I’ve been quiet on the blogging front but have had my head down diligently working away at my Anki slide deck of the 5000 most common French words. Anki by default gives you 120 cards to review each day: 100 words you’ve seen and gotten right before and 20 brand new words. In that way you’re reinforcing what you’ve learned but also slowly expanding your vocabulary.
This morning, a new milestone was reached! One year and one week after starting this website I finally got to the bottom of the deck. I’ve now seen (and correctly translated) all 5000 words at least once!
Below is a snapshot of where things currently stand. The part I highlighted in yellow says I’m mostly solid on 3700 words. Why mostly? Because the part I highlighted in blue says I only translate about 80% of these correctly on the first try. 3700 x 80% = roughly 3000 words I am quite solid on.
Side note: what’s with the “Buried + Suspended” cards? Read this. I’ve now disabled that feature (on by default).
What comes next? Well I could flip the deck and switch from translating French –> English to English –> French. But I don’t want to take another year (most probably!) to do that. Why? Because it’s never been more obvious that learning vocab still leaves you a loooong way from fluency. Apart from helping reading (which it REALLY does) my spoken French is still extremely limited. Like driving in the car and my wife mentions that someone we know is pregnant (I say enceinte! …and nothing else!) or that the clouds look pretty (me: nuage!).

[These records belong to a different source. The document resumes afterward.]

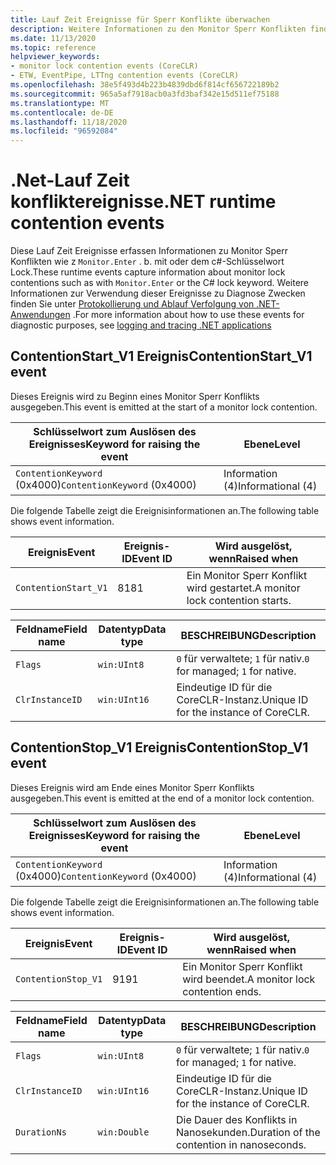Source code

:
 ```yaml
---
title: Lauf Zeit Ereignisse für Sperr Konflikte überwachen
description: Weitere Informationen zu den Monitor Sperr Konflikten finden Sie unter ETW-Ereignisse.
ms.date: 11/13/2020
ms.topic: reference
helpviewer_keywords:
- monitor lock contention events (CoreCLR)
- ETW, EventPipe, LTTng contention events (CoreCLR)
ms.openlocfilehash: 38e5f493d4b223b4839dbd6f814cf656722189b2
ms.sourcegitcommit: 965a5af7918acb0a3fd3baf342e15d511ef75188
ms.translationtype: MT
ms.contentlocale: de-DE
ms.lasthandoff: 11/18/2020
ms.locfileid: "96592084"
---
```

# <a name="net-runtime-contention-events"></a><span data-ttu-id="4c8cd-103">.Net-Lauf Zeit konfliktereignisse</span><span class="sxs-lookup"><span data-stu-id="4c8cd-103">.NET runtime contention events</span></span>

<span data-ttu-id="4c8cd-104">Diese Lauf Zeit Ereignisse erfassen Informationen zu Monitor Sperr Konflikten wie z `Monitor.Enter` . b. mit oder dem c#-Schlüsselwort Lock.</span><span class="sxs-lookup"><span data-stu-id="4c8cd-104">These runtime events capture information about monitor lock contentions such as with `Monitor.Enter` or the C# lock keyword.</span></span> <span data-ttu-id="4c8cd-105">Weitere Informationen zur Verwendung dieser Ereignisse zu Diagnose Zwecken finden Sie unter [Protokollierung und Ablauf Verfolgung von .NET-Anwendungen](../../core/diagnostics/logging-tracing.md) .</span><span class="sxs-lookup"><span data-stu-id="4c8cd-105">For more information about how to use these events for diagnostic purposes, see [logging and tracing .NET applications](../../core/diagnostics/logging-tracing.md)</span></span>

## <a name="contentionstart_v1-event"></a><span data-ttu-id="4c8cd-106">ContentionStart_V1 Ereignis</span><span class="sxs-lookup"><span data-stu-id="4c8cd-106">ContentionStart_V1 event</span></span>

<span data-ttu-id="4c8cd-107">Dieses Ereignis wird zu Beginn eines Monitor Sperr Konflikts ausgegeben.</span><span class="sxs-lookup"><span data-stu-id="4c8cd-107">This event is emitted at the start of a monitor lock contention.</span></span>

|<span data-ttu-id="4c8cd-108">Schlüsselwort zum Auslösen des Ereignisses</span><span class="sxs-lookup"><span data-stu-id="4c8cd-108">Keyword for raising the event</span></span>|<span data-ttu-id="4c8cd-109">Ebene</span><span class="sxs-lookup"><span data-stu-id="4c8cd-109">Level</span></span>|
|-----------------------------------|-----------|
|<span data-ttu-id="4c8cd-110">`ContentionKeyword` (0x4000)</span><span class="sxs-lookup"><span data-stu-id="4c8cd-110">`ContentionKeyword` (0x4000)</span></span>|<span data-ttu-id="4c8cd-111">Information (4)</span><span class="sxs-lookup"><span data-stu-id="4c8cd-111">Informational (4)</span></span>|

 <span data-ttu-id="4c8cd-112">Die folgende Tabelle zeigt die Ereignisinformationen an.</span><span class="sxs-lookup"><span data-stu-id="4c8cd-112">The following table shows event information.</span></span>

|<span data-ttu-id="4c8cd-113">Ereignis</span><span class="sxs-lookup"><span data-stu-id="4c8cd-113">Event</span></span>|<span data-ttu-id="4c8cd-114">Ereignis-ID</span><span class="sxs-lookup"><span data-stu-id="4c8cd-114">Event ID</span></span>|<span data-ttu-id="4c8cd-115">Wird ausgelöst, wenn</span><span class="sxs-lookup"><span data-stu-id="4c8cd-115">Raised when</span></span>|
|-----------|--------------|-----------------|
|`ContentionStart_V1`|<span data-ttu-id="4c8cd-116">81</span><span class="sxs-lookup"><span data-stu-id="4c8cd-116">81</span></span>|<span data-ttu-id="4c8cd-117">Ein Monitor Sperr Konflikt wird gestartet.</span><span class="sxs-lookup"><span data-stu-id="4c8cd-117">A monitor lock contention starts.</span></span>|

|<span data-ttu-id="4c8cd-118">Feldname</span><span class="sxs-lookup"><span data-stu-id="4c8cd-118">Field name</span></span>|<span data-ttu-id="4c8cd-119">Datentyp</span><span class="sxs-lookup"><span data-stu-id="4c8cd-119">Data type</span></span>|<span data-ttu-id="4c8cd-120">BESCHREIBUNG</span><span class="sxs-lookup"><span data-stu-id="4c8cd-120">Description</span></span>|
|----------------|---------------|-----------------|
|`Flags`|`win:UInt8`|<span data-ttu-id="4c8cd-121">`0` für verwaltete; `1` für nativ.</span><span class="sxs-lookup"><span data-stu-id="4c8cd-121">`0` for managed; `1` for native.</span></span>|
|`ClrInstanceID`|`win:UInt16`|<span data-ttu-id="4c8cd-122">Eindeutige ID für die CoreCLR-Instanz.</span><span class="sxs-lookup"><span data-stu-id="4c8cd-122">Unique ID for the instance of CoreCLR.</span></span>|

## <a name="contentionstop_v1-event"></a><span data-ttu-id="4c8cd-123">ContentionStop_V1 Ereignis</span><span class="sxs-lookup"><span data-stu-id="4c8cd-123">ContentionStop_V1 event</span></span>

<span data-ttu-id="4c8cd-124">Dieses Ereignis wird am Ende eines Monitor Sperr Konflikts ausgegeben.</span><span class="sxs-lookup"><span data-stu-id="4c8cd-124">This event is emitted at the end of a monitor lock contention.</span></span>

|<span data-ttu-id="4c8cd-125">Schlüsselwort zum Auslösen des Ereignisses</span><span class="sxs-lookup"><span data-stu-id="4c8cd-125">Keyword for raising the event</span></span>|<span data-ttu-id="4c8cd-126">Ebene</span><span class="sxs-lookup"><span data-stu-id="4c8cd-126">Level</span></span>|
|-----------------------------------|-----------|
|<span data-ttu-id="4c8cd-127">`ContentionKeyword` (0x4000)</span><span class="sxs-lookup"><span data-stu-id="4c8cd-127">`ContentionKeyword` (0x4000)</span></span>|<span data-ttu-id="4c8cd-128">Information (4)</span><span class="sxs-lookup"><span data-stu-id="4c8cd-128">Informational (4)</span></span>|

 <span data-ttu-id="4c8cd-129">Die folgende Tabelle zeigt die Ereignisinformationen an.</span><span class="sxs-lookup"><span data-stu-id="4c8cd-129">The following table shows event information.</span></span>

|<span data-ttu-id="4c8cd-130">Ereignis</span><span class="sxs-lookup"><span data-stu-id="4c8cd-130">Event</span></span>|<span data-ttu-id="4c8cd-131">Ereignis-ID</span><span class="sxs-lookup"><span data-stu-id="4c8cd-131">Event ID</span></span>|<span data-ttu-id="4c8cd-132">Wird ausgelöst, wenn</span><span class="sxs-lookup"><span data-stu-id="4c8cd-132">Raised when</span></span>|
|-----------|--------------|-----------------|
|`ContentionStop_V1`|<span data-ttu-id="4c8cd-133">91</span><span class="sxs-lookup"><span data-stu-id="4c8cd-133">91</span></span>|<span data-ttu-id="4c8cd-134">Ein Monitor Sperr Konflikt wird beendet.</span><span class="sxs-lookup"><span data-stu-id="4c8cd-134">A monitor lock contention ends.</span></span>|

|<span data-ttu-id="4c8cd-135">Feldname</span><span class="sxs-lookup"><span data-stu-id="4c8cd-135">Field name</span></span>|<span data-ttu-id="4c8cd-136">Datentyp</span><span class="sxs-lookup"><span data-stu-id="4c8cd-136">Data type</span></span>|<span data-ttu-id="4c8cd-137">BESCHREIBUNG</span><span class="sxs-lookup"><span data-stu-id="4c8cd-137">Description</span></span>|
|----------------|---------------|-----------------|
|`Flags`|`win:UInt8`|<span data-ttu-id="4c8cd-138">`0` für verwaltete; `1` für nativ.</span><span class="sxs-lookup"><span data-stu-id="4c8cd-138">`0` for managed; `1` for native.</span></span>|
|`ClrInstanceID`|`win:UInt16`|<span data-ttu-id="4c8cd-139">Eindeutige ID für die CoreCLR-Instanz.</span><span class="sxs-lookup"><span data-stu-id="4c8cd-139">Unique ID for the instance of CoreCLR.</span></span>|
|`DurationNs`|`win:Double`|<span data-ttu-id="4c8cd-140">Die Dauer des Konflikts in Nanosekunden.</span><span class="sxs-lookup"><span data-stu-id="4c8cd-140">Duration of the contention in nanoseconds.</span></span>|
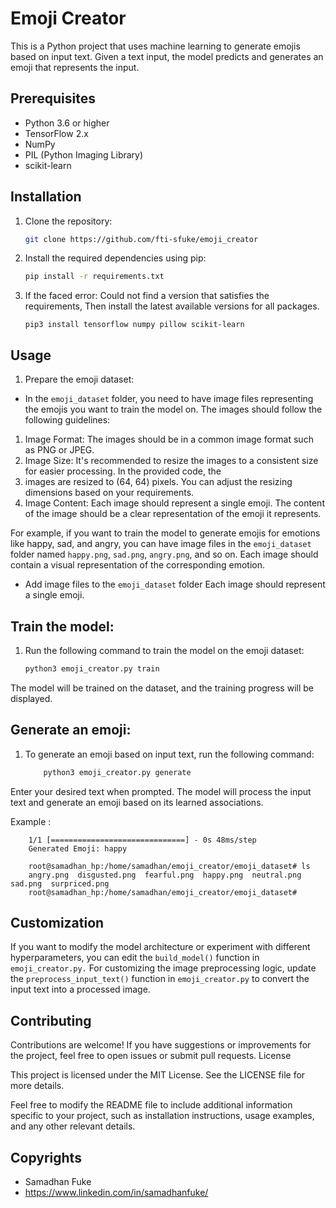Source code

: # Emoji Creator 

This is a Python project that uses machine learning to generate emojis based on input text. Given a text input, the model predicts and generates an emoji that represents the input.

## Prerequisites

- Python 3.6 or higher
- TensorFlow 2.x
- NumPy
- PIL (Python Imaging Library)
- scikit-learn

## Installation

1. Clone the repository:

   ```bash
   git clone https://github.com/fti-sfuke/emoji_creator
   
2. Install the required dependencies using pip:

    ``` bash
   pip install -r requirements.txt
   
3. If the faced error: Could not find a version that satisfies the requirements, Then install the latest available versions for all packages. 

   ```
   pip3 install tensorflow numpy pillow scikit-learn
   ```

## Usage

 1. Prepare the emoji dataset:
   - In the `emoji_dataset` folder, you need to have image files representing the emojis you want to train the model on. The images should follow the following guidelines:

   1. Image Format: The images should be in a common image format such as PNG or JPEG.
   2. Image Size: It's recommended to resize the images to a consistent size for easier processing. In the provided code, the   
   3. images are resized to (64, 64) pixels. You can adjust the resizing dimensions based on your requirements.
   4. Image Content: Each image should represent a single emoji. The content of the image should be a clear representation of the       emoji it represents.

For example, if you want to train the model to generate emojis for emotions like happy, sad, and angry, you can have image files in the `emoji_dataset` folder named `happy.png`, `sad.png`, `angry.png`, and so on. Each image should contain a visual representation of the corresponding emotion.

   - Add image files to the ```emoji_dataset``` folder Each image should represent a single emoji.

 ## Train the model:
 1. Run the following command to train the model on the emoji dataset:

    ```bash
    python3 emoji_creator.py train

  The model will be trained on the dataset, and the training progress will be displayed.

## Generate an emoji:

 1. To generate an emoji based on input text, run the following command:

    ``` bash
        python3 emoji_creator.py generate
   Enter your desired text when prompted.
   The model will process the input text and generate an emoji based on its learned associations.
   
   Example : 
``` Enter your text: "happy"
    1/1 [==============================] - 0s 48ms/step
    Generated Emoji: happy

    root@samadhan_hp:/home/samadhan/emoji_creator/emoji_dataset# ls
    angry.png  disgusted.png  fearful.png  happy.png  neutral.png  sad.png  surpriced.png
    root@samadhan_hp:/home/samadhan/emoji_creator/emoji_dataset#
 ``` 
    
## Customization

   If you want to modify the model architecture or experiment with different hyperparameters, you can edit the ```build_model()``` function in ```emoji_creator.py.```
    For customizing the image preprocessing logic, update the ```preprocess_input_text()``` function in ```emoji_creator.py``` to convert the input text into a processed image.

## Contributing

Contributions are welcome! If you have suggestions or improvements for the project, feel free to open issues or submit pull requests.
License

This project is licensed under the MIT License. See the LICENSE file for more details.

Feel free to modify the README file to include additional information specific to your project, such as installation instructions, usage examples, and any other relevant details.

## Copyrights
- Samadhan Fuke
- https://www.linkedin.com/in/samadhanfuke/
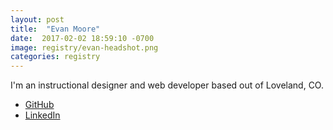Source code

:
 ```yaml
---
layout: post
title:  "Evan Moore"
date:  2017-02-02 18:59:10 -0700
image: registry/evan-headshot.png
categories: registry
---
```


I'm an instructional designer and web developer based out of Loveland, CO.

- [GitHub](https://github.com/etmoore)
- [LinkedIn](https://www.linkedin.com/in/etmoore1)

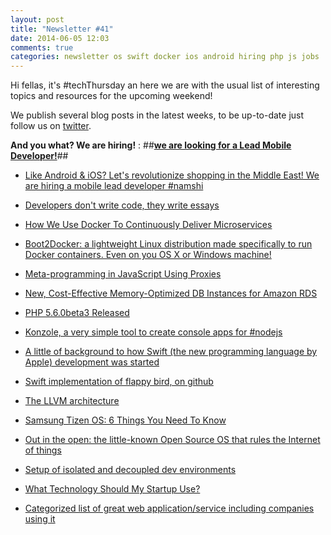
```yaml
---
layout: post
title: "Newsletter #41"
date: 2014-06-05 12:03
comments: true
categories: newsletter os swift docker ios android hiring php js jobs
---
```


Hi fellas, it's #techThursday an here we are with the usual list of interesting topics and resources for the upcoming weekend!

We publish several blog posts in the latest weeks, to be up-to-date just follow us on [twitter](http://twitter.com/TechNamshi).

**And you what? We are hiring!** : ##**[we are looking for a Lead Mobile Developer!](http://buff.ly/1pP7x0n)**##



* [Like Android & iOS? Let's revolutionize shopping in the Middle East! We are hiring a mobile lead developer #namshi](http://buff.ly/1pP7x0n)

* [Developers don't write code, they write essays](http://buff.ly/1nfhXWK)

* [How We Use Docker To Continuously Deliver Microservices](http://buff.ly/UbTMiq)

* [Boot2Docker: a lightweight Linux distribution made specifically to run Docker containers. Even on you OS X or Windows machine!](https://github.com/boot2docker/boot2docker)

* [Meta-programming in JavaScript Using Proxies](http://buff.ly/1h7heav)

* [New, Cost-Effective Memory-Optimized DB Instances for Amazon RDS](http://buff.ly/1ktHCpK)

* [PHP 5.6.0beta3 Released](http://buff.ly/1hJJtqK)

* [Konzole, a very simple tool to create console apps for #nodejs](http://buff.ly/RLoUTL)

* [A little of background to how Swift (the new programming language by Apple) development was started](http://nondot.org/sabre/)

* [Swift implementation of flappy bird, on github](https://github.com/fullstackio/FlappySwift)

* [The LLVM architecture](http://aosabook.org/en/llvm.html)

* [Samsung Tizen OS: 6 Things You Need To Know](http://www.trustedreviews.com/opinions/samsung-tizen-os-features)

* [Out in the open: the little-known Open Source OS that rules the Internet of things](http://www.wired.com/2014/06/contiki/)

* [Setup of isolated and decoupled dev environments](http://http://gaudi.io/)

* [What Technology Should My Startup Use?](http://matt.aimonetti.net/posts/2013/08/27/what-technology-should-my-startup-use/)

* [Categorized list of great web application/service including companies using it](http://leanstack.io/categories)

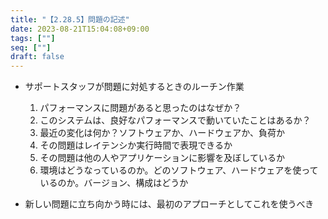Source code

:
 ```yaml
---
title: "【2.28.5】問題の記述"
date: 2023-08-21T15:04:08+09:00
tags: [""]
seq: [""]
draft: false
---
```


- サポートスタッフが問題に対処するときのルーチン作業
  1. パフォーマンスに問題があると思ったのはなぜか？
  2. このシステムは、良好なパフォーマンスで動いていたことはあるか？
  3. 最近の変化は何か？ソフトウェアか、ハードウェアか、負荷か
  4. その問題はレイテンシか実行時間で表現できるか
  5. その問題は他の人やアプリケーションに影響を及ぼしているか
  6. 環境はどうなっているのか。どのソフトウェア、ハードウェアを使っているのか。バージョン、構成はどうか

- 新しい問題に立ち向かう時には、最初のアプローチとしてこれを使うべき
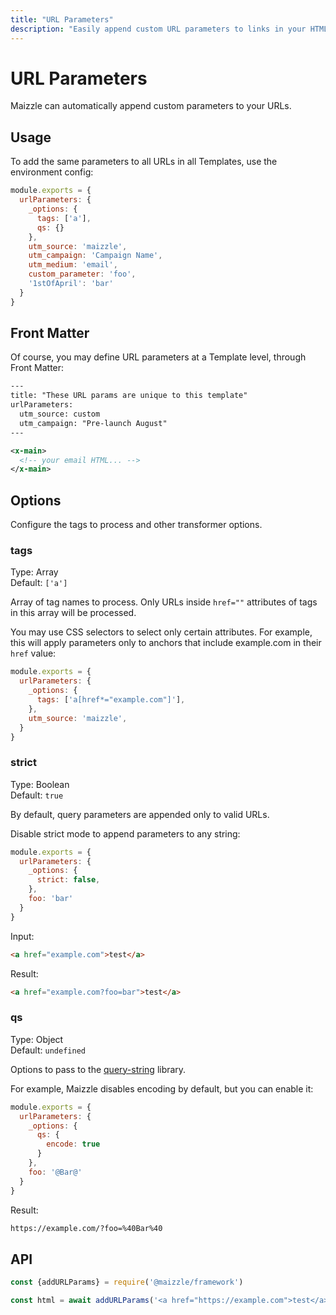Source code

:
 ```yaml
---
title: "URL Parameters"
description: "Easily append custom URL parameters to links in your HTML email template"
---
```


# URL Parameters

Maizzle can automatically append custom parameters to your URLs.

## Usage

To add the same parameters to all URLs in all Templates, use the environment config:

<code-sample title="config.js">

  ```js
  module.exports = {
    urlParameters: {
      _options: {
        tags: ['a'],
        qs: {}
      },
      utm_source: 'maizzle',
      utm_campaign: 'Campaign Name',
      utm_medium: 'email',
      custom_parameter: 'foo',
      '1stOfApril': 'bar'
    }
  }
  ```

</code-sample>

## Front Matter

Of course, you may define URL parameters at a Template level, through Front Matter:

<code-sample title="src/templates/example.html">

  ```xml
  ---
  title: "These URL params are unique to this template"
  urlParameters:
    utm_source: custom
    utm_campaign: "Pre-launch August"
  ---

  <x-main>
    <!-- your email HTML... -->
  </x-main>
  ```

</code-sample>

## Options

Configure the tags to process and other transformer options.

### tags

Type: Array\
Default: `['a']`

Array of tag names to process. Only URLs inside `href=""` attributes of tags in this array will be processed.

You may use CSS selectors to select only certain attributes. For example, this will apply parameters only to anchors that include example.com in their `href` value:

<code-sample title="config.js">

  ```js
  module.exports = {
    urlParameters: {
      _options: {
        tags: ['a[href*="example.com"]'],
      },
      utm_source: 'maizzle',
    }
  }
  ```

</code-sample>

### strict

Type: Boolean\
Default: `true`

By default, query parameters are appended only to valid URLs.

Disable strict mode to append parameters to any string:

<code-sample title="config.js">

  ```js
  module.exports = {
    urlParameters: {
      _options: {
        strict: false,
      },
      foo: 'bar'
    }
  }
  ```

</code-sample>

Input:

```html
<a href="example.com">test</a>
```

Result:

```html
<a href="example.com?foo=bar">test</a>
```

### qs

Type: Object\
Default: `undefined`

Options to pass to the [query-string](https://github.com/sindresorhus/query-string#stringifyobject-options) library.

For example, Maizzle disables encoding by default, but you can enable it:

<code-sample title="config.js">

  ```js
  module.exports = {
    urlParameters: {
      _options: {
        qs: {
          encode: true
        }
      },
      foo: '@Bar@'
    }
  }
  ```

</code-sample>

Result:

```xml
https://example.com/?foo=%40Bar%40
```

## API

<code-sample title="app.js">

  ```js
  const {addURLParams} = require('@maizzle/framework')

  const html = await addURLParams('<a href="https://example.com">test</a>', {utm_source: 'maizzle'})
  ```

</code-sample>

If I look back on the trailing year, despite all my stabs at listening to RFI and reading French books, those 5000 word flash cards are really all I’ve done on a consistent basis. I will continue to do them in hopes of reaching “maturity” in all 5000, but now it’s time to take it to the next level with some different daily practice.
- Pimsleur French courses (I have all 3 CD sets)
- Watch videos in French (news, etc.)
- Listen to RFI podcasts
- Read in French (online and books)
- Actual conversation (seems too early)
- Go through a French 101 college textbook I bought to learn grammar
- Go through the book I bought for passing the DELF A1
At this point, I think the biggest bang for the buck is the Pimsleur. It targets both speaking and listening, where I’m very weak. Each lesson is about 30 minutes and I can do them while walking the dog. The good thing about Pimseur is that my responses in French conversation will become quick – almost unconscious and automatic (I know from experience having learned a little Japanese, Chinese, and Swiss German that way long ago. And I still remember it!). The downside is that it’s all vous which will drive my wife nuts!